Catarina é inverossímil como um personagem mal formatado. Fumar 60 cigarros por dia aos 13 anos? E a logística de esconder tudo dos pais, especialmente os odores residuais? E a verba para queimar 200 reais ao mês, de onde vem? Agora, menos verossímil ainda é a estratégia de meu velho amigo Tabac. Redução gradual sem cronograma, sem prazos finais, sem a expectativa e a angústia dos momentos decisivos? É, meu amigo, você é um existencialista sartreano daqueles mais irritantes (no bom sentido, é claro). Daí, como Sartre, você pode me responder: "O inferno são os outros", hahahaha...

Estou adorando a fase 'franqueza-acima-de-tudo-doa-a-quem-doer' do nosso velho amigo Artemus. Porque, de politicamente correto, já basta o mundo hipócrita em que freqüentemente submergimos. E nada como um pouco de autenticidade para tirar o pó das idéias.

O primeiro alvo da franqueza foi nossa amiga Viviane, em fase de escorregadelas na abstinência de um ano, que por isso aceitou severos puxões de orelha deste que se tornou o superego do BCT, uma espécie de velho sábio da tribo, ao qual todos recorrem quando desorientados.

Artemus então apontou seu cajado na direção de Catarina e eu, para denunciar nossa carência de verossimilhança. Caro Artemus, por mais que nos esforcemos em nos descrever sincera e completamente, você bem sabe que essas personas virtuais que criamos são todas personagens. Não quero dizer que estamos sendo deliberadamente mentirosos ou omissos, mas que é impossível nos descrevermos de uma forma objetiva, plena e cem porcento isenta. Isso inclui a Catarina e eu, claro. Mas você também!

Retóricas à parte, acredito que para um personagem como a Catarina ficar bem formatado, basta imaginarmos pais muito ricos e ocupados, predispostos a não ver certos problemas para não ter de resolvê-los, e tentando compensar sua ausência com dinheiro. Situação que, infelizmente, não é rara de se ver por aí.
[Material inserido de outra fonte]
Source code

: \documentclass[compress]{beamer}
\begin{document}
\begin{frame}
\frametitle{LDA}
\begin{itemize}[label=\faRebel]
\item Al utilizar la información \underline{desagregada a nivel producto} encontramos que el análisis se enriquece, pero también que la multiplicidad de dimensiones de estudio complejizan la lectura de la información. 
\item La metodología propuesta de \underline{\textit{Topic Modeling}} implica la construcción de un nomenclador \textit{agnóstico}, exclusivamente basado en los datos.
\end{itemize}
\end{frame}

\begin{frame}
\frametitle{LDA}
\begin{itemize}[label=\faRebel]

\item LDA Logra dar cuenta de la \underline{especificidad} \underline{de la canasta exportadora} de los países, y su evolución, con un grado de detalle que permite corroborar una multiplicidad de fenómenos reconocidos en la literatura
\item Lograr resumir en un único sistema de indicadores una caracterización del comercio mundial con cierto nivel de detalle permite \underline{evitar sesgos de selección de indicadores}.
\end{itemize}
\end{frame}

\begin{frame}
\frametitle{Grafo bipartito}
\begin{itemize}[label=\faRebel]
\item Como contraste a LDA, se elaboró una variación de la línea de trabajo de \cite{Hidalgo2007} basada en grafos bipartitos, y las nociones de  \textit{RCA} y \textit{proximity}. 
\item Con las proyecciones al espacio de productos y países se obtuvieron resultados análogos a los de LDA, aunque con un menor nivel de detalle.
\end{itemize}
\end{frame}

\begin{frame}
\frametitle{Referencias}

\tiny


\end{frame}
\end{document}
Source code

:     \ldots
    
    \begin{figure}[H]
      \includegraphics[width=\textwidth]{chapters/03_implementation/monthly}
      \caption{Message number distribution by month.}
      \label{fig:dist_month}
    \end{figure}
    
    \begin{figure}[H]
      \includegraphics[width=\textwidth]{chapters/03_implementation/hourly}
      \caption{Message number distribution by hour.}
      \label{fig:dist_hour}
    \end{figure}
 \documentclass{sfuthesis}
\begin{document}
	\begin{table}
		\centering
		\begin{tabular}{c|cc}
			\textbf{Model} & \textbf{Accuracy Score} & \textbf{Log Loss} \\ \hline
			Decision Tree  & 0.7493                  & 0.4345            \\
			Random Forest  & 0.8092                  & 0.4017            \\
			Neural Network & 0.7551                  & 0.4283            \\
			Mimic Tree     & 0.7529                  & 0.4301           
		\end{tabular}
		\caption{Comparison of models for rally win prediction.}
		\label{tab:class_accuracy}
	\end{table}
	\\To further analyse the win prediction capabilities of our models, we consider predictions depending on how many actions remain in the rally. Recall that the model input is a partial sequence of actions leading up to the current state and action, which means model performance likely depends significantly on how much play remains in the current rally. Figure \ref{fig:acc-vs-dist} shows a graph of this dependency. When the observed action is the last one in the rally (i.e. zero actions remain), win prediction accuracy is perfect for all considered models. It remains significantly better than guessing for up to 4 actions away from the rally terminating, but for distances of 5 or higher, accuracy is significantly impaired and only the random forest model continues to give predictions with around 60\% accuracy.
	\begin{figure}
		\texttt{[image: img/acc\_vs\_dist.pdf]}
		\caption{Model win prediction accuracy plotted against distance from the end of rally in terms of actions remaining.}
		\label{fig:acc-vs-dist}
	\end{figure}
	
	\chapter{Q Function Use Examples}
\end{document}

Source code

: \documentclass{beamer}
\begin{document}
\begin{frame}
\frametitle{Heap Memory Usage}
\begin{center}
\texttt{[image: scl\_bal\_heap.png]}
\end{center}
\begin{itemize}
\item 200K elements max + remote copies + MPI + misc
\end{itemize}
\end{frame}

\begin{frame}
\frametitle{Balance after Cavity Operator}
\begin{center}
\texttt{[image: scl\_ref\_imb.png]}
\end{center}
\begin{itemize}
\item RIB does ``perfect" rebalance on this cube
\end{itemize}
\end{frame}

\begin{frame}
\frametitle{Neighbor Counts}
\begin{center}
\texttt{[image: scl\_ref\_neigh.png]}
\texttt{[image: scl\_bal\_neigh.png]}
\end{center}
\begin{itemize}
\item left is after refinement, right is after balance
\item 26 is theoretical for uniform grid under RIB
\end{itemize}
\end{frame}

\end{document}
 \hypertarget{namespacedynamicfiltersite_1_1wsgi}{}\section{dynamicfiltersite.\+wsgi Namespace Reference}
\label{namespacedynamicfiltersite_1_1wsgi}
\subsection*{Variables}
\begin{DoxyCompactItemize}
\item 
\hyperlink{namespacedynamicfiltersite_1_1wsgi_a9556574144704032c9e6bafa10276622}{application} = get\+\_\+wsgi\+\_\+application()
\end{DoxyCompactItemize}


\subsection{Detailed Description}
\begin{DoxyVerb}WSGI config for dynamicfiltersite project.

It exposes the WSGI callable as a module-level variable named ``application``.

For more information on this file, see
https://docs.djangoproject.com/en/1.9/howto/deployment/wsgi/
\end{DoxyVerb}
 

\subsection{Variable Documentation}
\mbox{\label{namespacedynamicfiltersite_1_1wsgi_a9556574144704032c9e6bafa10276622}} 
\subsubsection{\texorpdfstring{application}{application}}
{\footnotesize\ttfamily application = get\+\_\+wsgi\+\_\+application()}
Mas vamos logo ao personagem que mais me interessa - eu mesmo, quem mais seria? Talvez Artemus esteja compreensivelmente influenciado pela experiência da companheira Cristal, que vive o seu "inferno pessoal" (ou vivia, na época em que o comentário acima foi deixado; a velocidade de atualização desse blog é para nocautear qualquer persona virtual que se preze...). Referências e esse "inferno pessoal" já apareceram antes no Cigarro e Silêncio e/ou em comentários deixados por Artemus em outros blogs. A maioria parece concordar que a expressão descreve bem a provação pela qual passam os candidatos a ex-fumante no início da abstinência de nicotina.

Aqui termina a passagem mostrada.